Block of purinergic P2X7R inhibits tumor growth in a c6 glioma brain tumor animal model

Abstract

We examined the expression and pharmacological modulation of the purinergic receptor P2X 7 R in a C6 glioma model. Intrastriatal injection of C6 cells induced a time-dependent growth of tumor; at 2weeks postinjection immunohistochemical analysis demonstrated higher levels of P2X 7 R in glioma-injected versus control vehicle-injected brains. P2X 7 R immunoreactivity colocalized with tumor cells and microglia, but not endogenous astrocytes. Intravenous administration of the P2X 7 R antagonist brilliant blue G (BBG) inhibited tumor growth in a spatially dependent manner from the C6 injection site. Treatment with BBG reduced tumor volume by 52% versus that in controls. Double immunostaining indicated that BBG treatment did not alter microgliosis, astrogliosis, or vasculature vessels in C6-injected animals. In vitro, BBG reduced the expression of P2X 7 R and glioma chemotaxis induced by the P2X 7 R ligand, 2′,3′-O-(4- benzoyl-benzoyl)adenosine triphosphate (BzATP). Immunohistochemical staining of human glioblastoma tissue samples demonstrated greater expression of P2X 7 R compared to control nontumor samples.
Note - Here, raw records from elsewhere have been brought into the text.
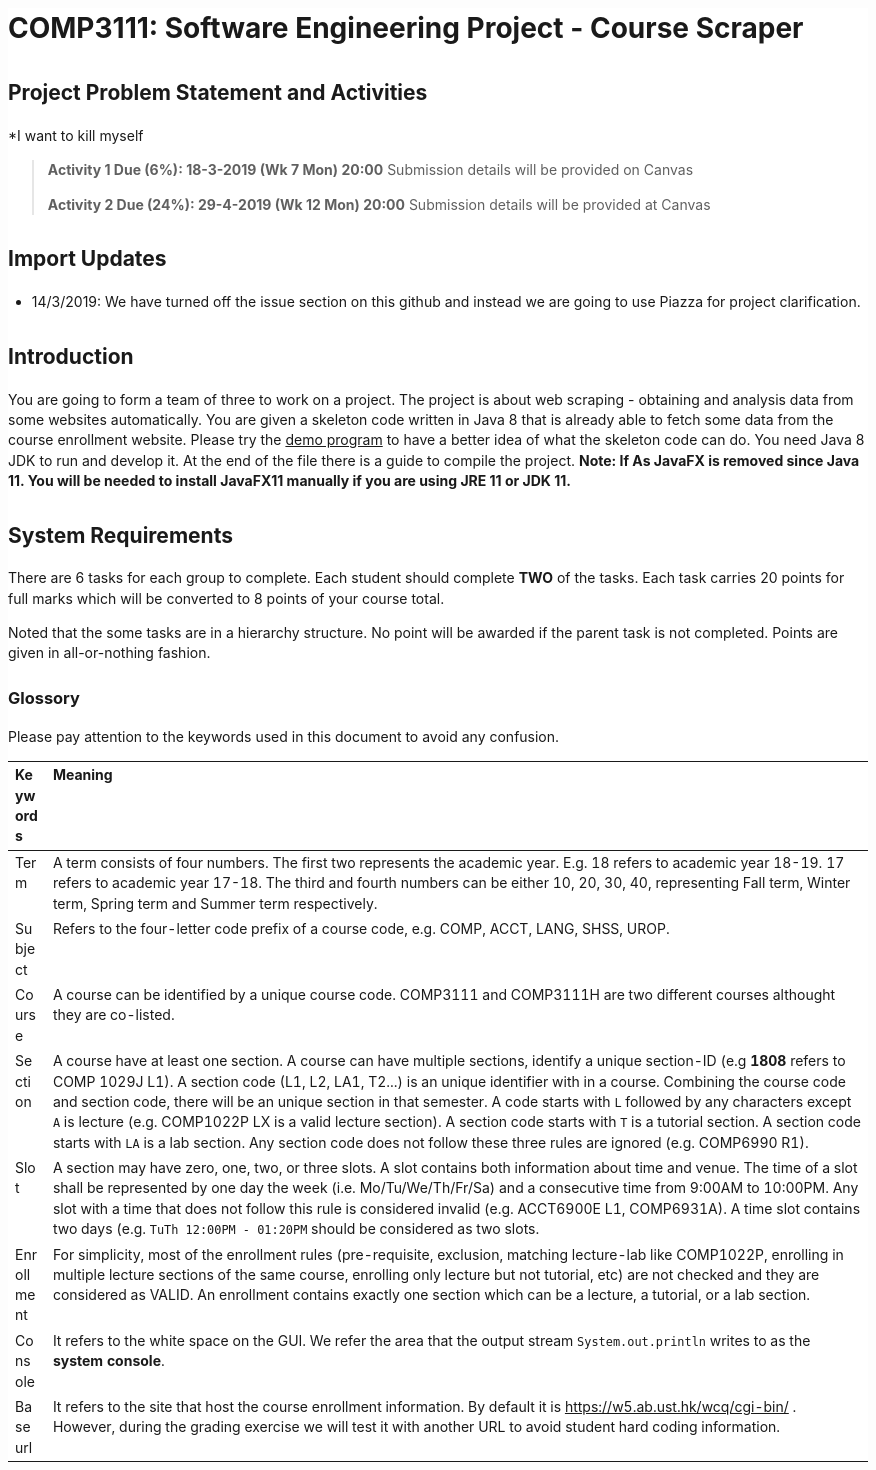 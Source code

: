 # COMP3111: Software Engineering Project - Course Scraper
## Project Problem Statement and Activities


*I want to kill myself

> **Activity 1 Due (6%): 18-3-2019 (Wk 7 Mon) 20:00**
> Submission details will be provided on Canvas
>
> **Activity 2 Due (24%): 29-4-2019 (Wk 12 Mon) 20:00**
> Submission details will be provided at Canvas

## Import Updates

* 14/3/2019: We have turned off the issue section on this github and instead we are going to use Piazza for project clarification. 


## Introduction

You are going to form a team of three to work on a project. The project is about web scraping - obtaining and analysis data
from some websites automatically. You are given a skeleton code written in Java 8 that is already able to fetch some data 
from the course enrollment website. Please try the [demo program](courseScraper-0.1.0.jar) to have a better idea of what the skeleton code can 
do. You need Java 8 JDK to run and develop it. At the end of the file there is a guide to compile the project. **Note: If
As JavaFX is removed since Java 11. You will be needed to install JavaFX11 manually if you are using JRE 11 or JDK 11.**

   


## System Requirements

There are 6 tasks for each group to complete. Each student should complete **TWO** of the tasks. 
Each task carries 20 points for full marks which will be converted to 8 points of your course total.

Noted that the some tasks are in a hierarchy structure. No point will be awarded if the parent task is not completed.
Points are given in all-or-nothing fashion. 

### Glossory

Please pay attention to the keywords used in this document to avoid any confusion.


| Keywords | Meaning |
|:---|:---|
| Term | A term consists of four numbers. The first two represents the academic year. E.g. 18 refers to academic year 18-19. 17 refers to academic year 17-18. The third and fourth numbers can be either 10, 20, 30, 40, representing Fall term, Winter term, Spring term and Summer term respectively. |
| Subject | Refers to the four-letter code prefix of a course code, e.g. COMP, ACCT, LANG, SHSS, UROP. | 
| Course | A course can be identified by a unique course code. COMP3111 and COMP3111H are two different courses althought they are co-listed. |
| Section | A course have at least one section. A course can have multiple sections, identify a unique section-ID (e.g **1808** refers to COMP 1029J L1). A section code (L1, L2, LA1, T2...) is an unique identifier with in a course. Combining the course code and section code, there will be an unique section in that semester. A code starts with `L` followed by any characters except `A` is lecture (e.g. COMP1022P LX is a valid lecture section). A section code starts with `T` is a tutorial section. A section code starts with  `LA` is a lab section. Any section code does not follow these three rules are ignored (e.g. COMP6990 R1). |
| Slot | A section may have zero, one, two, or three slots. A slot contains both information about time and venue. The time of a slot shall be represented by one day the week (i.e. Mo/Tu/We/Th/Fr/Sa) and a consecutive time from 9:00AM to 10:00PM. Any slot with a time that does not follow this rule is considered invalid (e.g.  ACCT6900E L1, COMP6931A). A time slot contains two days  (e.g. `TuTh 12:00PM - 01:20PM` should be considered as two slots. |
| Enrollment | For simplicity, most of the enrollment rules (pre-requisite, exclusion, matching lecture-lab like COMP1022P, enrolling in multiple lecture sections of the same course, enrolling only lecture but not tutorial, etc) are not checked and they are considered as VALID. An enrollment contains exactly one section which can be a lecture, a tutorial, or a lab section. |
| Console | It refers to the white space on the GUI. We refer the area that the output stream `System.out.println` writes to as the **system console**. |
| Base url | It refers to the site that host the course enrollment information. By default it is https://w5.ab.ust.hk/wcq/cgi-bin/ . However, during the grading exercise we will test it with another URL to avoid student hard coding information.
These results suggest that the efficacy of BBG in inhibiting tumor growth is primarily mediated by direct actions of the compound on P2X 7 R in glioma cells and that pharmacological inhibition of this purinergic receptor might serve as a strategy to slow the progression of brain tumors. © 2010 by the American Association of Neuropathologists, Inc.